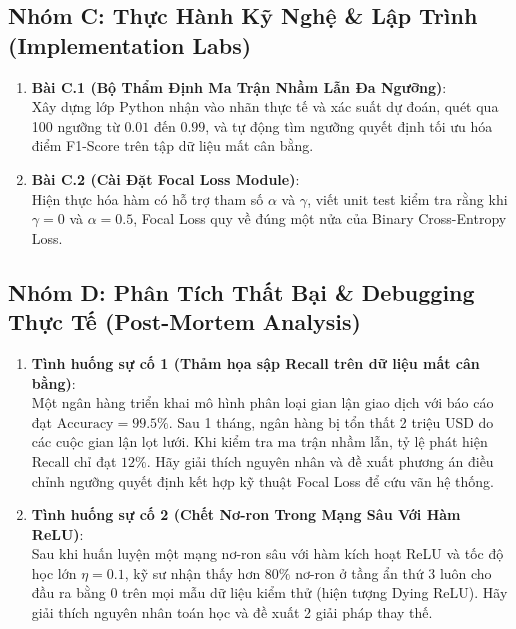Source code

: \subsection{Nhóm C: Thực Hành Kỹ Nghệ \& Lập Trình (Implementation Labs)}
\begin{enumerate}
  \item \textbf{Bài C.1 (Bộ Thẩm Định Ma Trận Nhầm Lẫn Đa Ngưỡng)}: \\
  Xây dựng lớp Python  nhận vào nhãn thực tế và xác suất dự đoán, quét qua 100 ngưỡng từ $0.01$ đến $0.99$, và tự động tìm ngưỡng quyết định tối ưu hóa điểm F1-Score trên tập dữ liệu mất cân bằng.

  \item \textbf{Bài C.2 (Cài Đặt Focal Loss Module)}: \\
  Hiện thực hóa hàm  có hỗ trợ tham số $\alpha$ và $\gamma$, viết unit test kiểm tra rằng khi $\gamma=0$ và $\alpha=0.5$, Focal Loss quy về đúng một nửa của Binary Cross-Entropy Loss.
\end{enumerate}

\subsection{Nhóm D: Phân Tích Thất Bại \& Debugging Thực Tế (Post-Mortem Analysis)}
\begin{enumerate}
  \item \textbf{Tình huống sự cố 1 (Thảm họa sập Recall trên dữ liệu mất cân bằng)}: \\
  Một ngân hàng triển khai mô hình phân loại gian lận giao dịch với báo cáo đạt $\text{Accuracy} = 99.5\%$. Sau 1 tháng, ngân hàng bị tổn thất 2 triệu USD do các cuộc gian lận lọt lưới. Khi kiểm tra ma trận nhầm lẫn, tỷ lệ phát hiện $\text{Recall}$ chỉ đạt $12\%$. Hãy giải thích nguyên nhân và đề xuất phương án điều chỉnh ngưỡng quyết định kết hợp kỹ thuật Focal Loss để cứu vãn hệ thống.

  \item \textbf{Tình huống sự cố 2 (Chết Nơ-ron Trong Mạng Sâu Với Hàm ReLU)}: \\
  Sau khi huấn luyện một mạng nơ-ron sâu với hàm kích hoạt ReLU và tốc độ học lớn $\eta = 0.1$, kỹ sư nhận thấy hơn $80\%$ nơ-ron ở tầng ẩn thứ 3 luôn cho đầu ra bằng $0$ trên mọi mẫu dữ liệu kiểm thử (hiện tượng Dying ReLU). Hãy giải thích nguyên nhân toán học và đề xuất 2 giải pháp thay thế.
\end{enumerate}

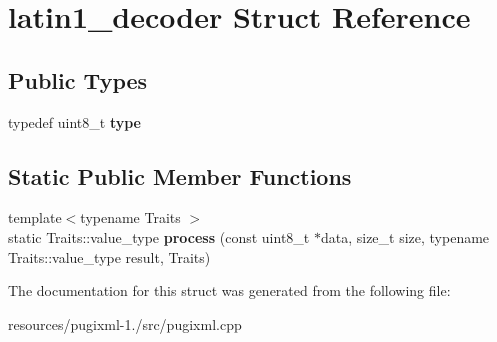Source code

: \hypertarget{structlatin1__decoder}{\section{latin1\+\_\+decoder Struct Reference}
\label{structlatin1__decoder}
}
\subsection*{Public Types}
\begin{DoxyCompactItemize}
\item 
\hypertarget{structlatin1__decoder_a8eec1209fbcf34e5a8fe7bfc082f9c1b}{typedef uint8\+\_\+t {\bfseries type}}\label{structlatin1__decoder_a8eec1209fbcf34e5a8fe7bfc082f9c1b}

\end{DoxyCompactItemize}
\subsection*{Static Public Member Functions}
\begin{DoxyCompactItemize}
\item 
\hypertarget{structlatin1__decoder_acf3e6f85693d539919dec3bfb9cee66f}{{\footnotesize template$<$typename Traits $>$ }\\static Traits\+::value\+\_\+type {\bfseries process} (const uint8\+\_\+t $\ast$data, size\+\_\+t size, typename Traits\+::value\+\_\+type result, Traits)}\label{structlatin1__decoder_acf3e6f85693d539919dec3bfb9cee66f}

\end{DoxyCompactItemize}


The documentation for this struct was generated from the following file\+:\begin{DoxyCompactItemize}
\item 
resources/pugixml-\/1./src/pugixml.\+cpp\end{DoxyCompactItemize}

^^^^^^^^^^^^^^^^

Goal of the exercise >>
From the entries above, copy each line that holds "thích".

The completed task >>
  Một ngân hàng triển khai mô hình phân loại gian lận giao dịch với báo cáo đạt $\text{Accuracy} = 99.5\%$. Sau 1 tháng, ngân hàng bị tổn thất 2 triệu USD do các cuộc gian lận lọt lưới. Khi kiểm tra ma trận nhầm lẫn, tỷ lệ phát hiện $\text{Recall}$ chỉ đạt $12\%$. Hãy giải thích nguyên nhân và đề xuất phương án điều chỉnh ngưỡng quyết định kết hợp kỹ thuật Focal Loss để cứu vãn hệ thống.
  Sau khi huấn luyện một mạng nơ-ron sâu với hàm kích hoạt ReLU và tốc độ học lớn $\eta = 0.1$, kỹ sư nhận thấy hơn $80\%$ nơ-ron ở tầng ẩn thứ 3 luôn cho đầu ra bằng $0$ trên mọi mẫu dữ liệu kiểm thử (hiện tượng Dying ReLU). Hãy giải thích nguyên nhân toán học và đề xuất 2 giải pháp thay thế.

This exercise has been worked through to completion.